Multiple treatments have been established for these patients. Physical treatments like radiofrequency, electrocoagulation, cryotherapy, dermabrasion, and laser therapy [4] are invasive and painful and require anesthesia. The interest of mTOR inhibitors focuses pharmacological treatment on everolimus and sirolimus, and recent publications place topical rapamycin (sirolimus) as the most appropriate alternative [5].
We found multiple studies with topical rapamycin in the literature, including four randomized clinical trials [6,7,8,9], and all of them provide favorable data on effectiveness and safety. However, high variability between studies in terms of concentration, vehicle, posology, duration of treatment, and effectiveness assessment forces us to study several formulations to choose the most appropriate.
Several authors have studied different formulations other than the classic formulation (an ointment based on petrolatum) with the aim of achieving a better appearance and consistency of the formulation in order to improve patient compliance with treatment.
Bouguéon et al. [10] studied the physico-chemical stability of a cream formulation with a commercialized excipient called Excipial Hydrocrème®. Additionally, they used diethylene glycol monoethyl ether P (Transcutol®) as a vehicle and demonstrated that rapamycin was ten times more soluble in Transcutol® (fully soluble, 20.2 mg/mL) compared to liquid paraffin (< 2 mg/mL). Le Guyader et al. [11] conducted a physico-chemical and microbiological stability study on a gel-type formulation. These authors also recommend the use of solubilizing agents such as transcutol in combination with gel-type formulations, since they have demonstrated improved permeation, penetration, and release.
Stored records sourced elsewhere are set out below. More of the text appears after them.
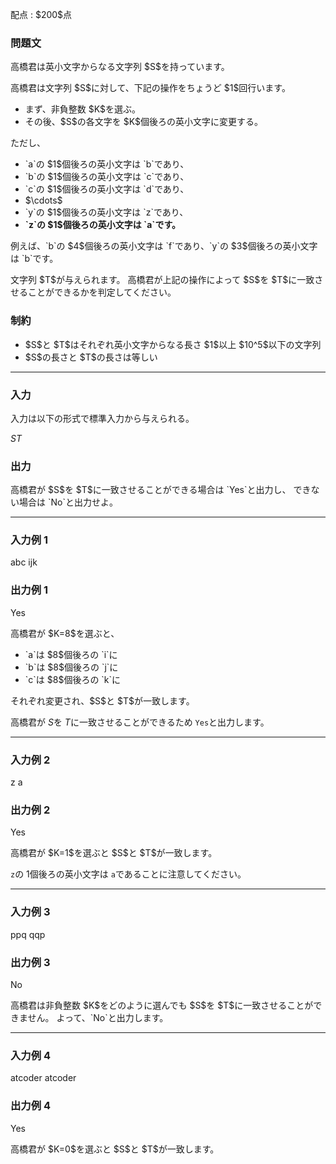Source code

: 
<div>

<span>

<span>

<p>
配点 : $200$点
</p>

<div>

<section>

### **問題文**

<p>
高橋君は英小文字からなる文字列 $S$を持っています。
</p>

<p>
高橋君は文字列 $S$に対して、下記の操作をちょうど $1$回行います。
</p>

<ul>

<li>
まず、非負整数 $K$を選ぶ。
</li>

<li>
その後、$S$の各文字を $K$個後ろの英小文字に変更する。
</li>

</ul>

<p>
ただし、
</p>

<ul>

<li>
`a`の $1$個後ろの英小文字は `b`であり、
</li>

<li>
`b`の $1$個後ろの英小文字は `c`であり、
</li>

<li>
`c`の $1$個後ろの英小文字は `d`であり、
</li>

<li>
$\cdots$
</li>

<li>
`y`の $1$個後ろの英小文字は `z`であり、
</li>

<li>

<strong>
`z`の $1$個後ろの英小文字は `a`です。
</strong>

</li>

</ul>

<p>
例えば、`b`の $4$個後ろの英小文字は `f`であり、`y`の $3$個後ろの英小文字は `b`です。
</p>

<p>
文字列 $T$が与えられます。
高橋君が上記の操作によって $S$を $T$に一致させることができるかを判定してください。
</p>

</section>

</div>

<div>

<section>

### **制約**

<ul>

<li>
$S$と $T$はそれぞれ英小文字からなる長さ $1$以上 $10^5$以下の文字列
</li>

<li>
$S$の長さと $T$の長さは等しい
</li>

</ul>

</section>

</div>

---

<div>

<div>

<section>

### **入力**

<p>
入力は以下の形式で標準入力から与えられる。
</p>

<div>

$S$$T$
</div>

</section>

</div>

<div>

<section>

### **出力**

<p>
高橋君が $S$を $T$に一致させることができる場合は `Yes`と出力し、
できない場合は `No`と出力せよ。
</p>

</section>

</div>

</div>

---

<div>

<section>

### **入力例 1**

<div>

abc
ijk

</div>

</section>

</div>

<div>

<section>

### **出力例 1**

<div>

Yes

</div>

<p>
高橋君が $K=8$を選ぶと、
</p>

<ul>

<li>
`a`は $8$個後ろの `i`に
</li>

<li>
`b`は $8$個後ろの `j`に
</li>

<li>
`c`は $8$個後ろの `k`に
</li>

</ul>

<p>
それぞれ変更され、$S$と $T$が一致します。

高橋君が $S$を $T$に一致させることができるため `Yes`と出力します。
</p>

</section>

</div>

---

<div>

<section>

### **入力例 2**

<div>

z
a

</div>

</section>

</div>

<div>

<section>

### **出力例 2**

<div>

Yes

</div>

<p>
高橋君が $K=1$を選ぶと $S$と $T$が一致します。

`z`の $1$個後ろの英小文字は `a`であることに注意してください。
</p>

</section>

</div>

---

<div>

<section>

### **入力例 3**

<div>

ppq
qqp

</div>

</section>

</div>

<div>

<section>

### **出力例 3**

<div>

No

</div>

<p>
高橋君は非負整数 $K$をどのように選んでも $S$を $T$に一致させることができません。
よって、`No`と出力します。
</p>

</section>

</div>

---

<div>

<section>

### **入力例 4**

<div>

atcoder
atcoder

</div>

</section>

</div>

<div>

<section>

### **出力例 4**

<div>

Yes

</div>

<p>
高橋君が $K=0$を選ぶと $S$と $T$が一致します。
</p>

</section>

</div>

</span>

</span>

</div>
Ghanbarzadeh et al. formulated rapamycin integrated into a liposomal solution, explaining the methodology in development of rapamycin liposomes, and additionally studied their chemical stability using a validated high-performance liquid chromatography (HPLC) method [12, 13].
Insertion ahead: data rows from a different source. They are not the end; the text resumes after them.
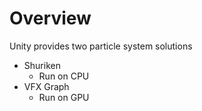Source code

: # Overview

Unity provides two particle system solutions

- Shuriken
  - Run on CPU
- VFX Graph
  - Run on GPU
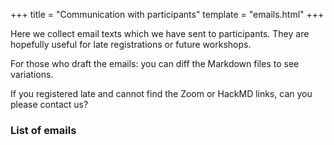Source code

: +++
title = "Communication with participants"
template = "emails.html"
+++

Here we collect email texts which we have sent to participants.  They are
hopefully useful for late registrations or future workshops.

For those who draft the emails: you can diff the Markdown files to see variations.

<div class="alert alert-warning">
If you registered late and cannot find the Zoom or HackMD links, can you please contact us?
</div>

### List of emails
Among all the concentrations and dosages reported in the literature, 0.4% concentration, three times per week, is interesting to avoid exposure to the drug every day and thus minimize possible cutaneous adverse events without compromising effectiveness [14, 15].
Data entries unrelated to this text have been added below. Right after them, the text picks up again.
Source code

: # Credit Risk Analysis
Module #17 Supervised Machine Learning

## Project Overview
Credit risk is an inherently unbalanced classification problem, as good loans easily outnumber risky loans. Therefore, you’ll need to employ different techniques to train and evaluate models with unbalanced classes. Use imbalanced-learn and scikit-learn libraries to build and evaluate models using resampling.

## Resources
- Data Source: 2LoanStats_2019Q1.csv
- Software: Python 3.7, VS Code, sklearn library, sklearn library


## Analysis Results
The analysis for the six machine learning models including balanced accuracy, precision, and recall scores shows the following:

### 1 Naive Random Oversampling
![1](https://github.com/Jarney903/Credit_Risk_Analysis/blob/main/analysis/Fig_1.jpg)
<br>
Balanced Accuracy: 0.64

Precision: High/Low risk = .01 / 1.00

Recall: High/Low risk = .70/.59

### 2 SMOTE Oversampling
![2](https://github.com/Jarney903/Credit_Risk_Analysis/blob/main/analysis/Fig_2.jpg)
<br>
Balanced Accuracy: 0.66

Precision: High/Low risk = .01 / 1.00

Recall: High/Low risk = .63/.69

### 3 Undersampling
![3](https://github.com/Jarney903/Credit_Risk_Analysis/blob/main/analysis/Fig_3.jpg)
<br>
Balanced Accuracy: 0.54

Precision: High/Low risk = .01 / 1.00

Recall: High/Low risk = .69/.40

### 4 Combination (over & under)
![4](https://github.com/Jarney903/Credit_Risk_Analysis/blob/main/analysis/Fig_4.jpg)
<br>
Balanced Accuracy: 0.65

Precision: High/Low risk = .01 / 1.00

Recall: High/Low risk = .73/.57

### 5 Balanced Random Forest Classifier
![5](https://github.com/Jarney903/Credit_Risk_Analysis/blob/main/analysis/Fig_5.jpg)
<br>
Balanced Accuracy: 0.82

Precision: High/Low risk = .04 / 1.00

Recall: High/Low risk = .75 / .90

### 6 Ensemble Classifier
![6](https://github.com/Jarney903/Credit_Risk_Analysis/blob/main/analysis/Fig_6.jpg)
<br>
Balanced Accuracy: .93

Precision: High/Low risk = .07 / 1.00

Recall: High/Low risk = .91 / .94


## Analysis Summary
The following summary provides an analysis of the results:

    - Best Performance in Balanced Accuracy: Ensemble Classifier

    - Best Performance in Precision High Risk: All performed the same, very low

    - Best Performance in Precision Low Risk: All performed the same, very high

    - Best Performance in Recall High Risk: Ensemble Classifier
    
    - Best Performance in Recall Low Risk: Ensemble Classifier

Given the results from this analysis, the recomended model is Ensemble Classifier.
In addition, the current legal regulations in Spain on magistral formulas establish that the validity period of non-typified magistral formulas corresponds to the full duration of the treatment [16]. Secondly, the Guide to Good Practice of Preparation of Medications in Hospital Pharmacy Services in Spain establishes a validity period of 30 days for ointments and creams, which can be increased if demonstrated with stability studies [17].
The purpose of this study is to improve the classic formulation of topical rapamycin for FA in TS and determine the validity period of the proposed formulations based on chemical, physical, and microbiological stability.
Methods
Materials and Reagents
Rapamycin powder (an active substance) was provided by Acofarma (Madrid, Spain). The rest of the excipients used in the preparation of the formulations were supplied by Guinama (Valencia, Spain). All reagents and solvents were provided by Scharlab (Valencia, Spain).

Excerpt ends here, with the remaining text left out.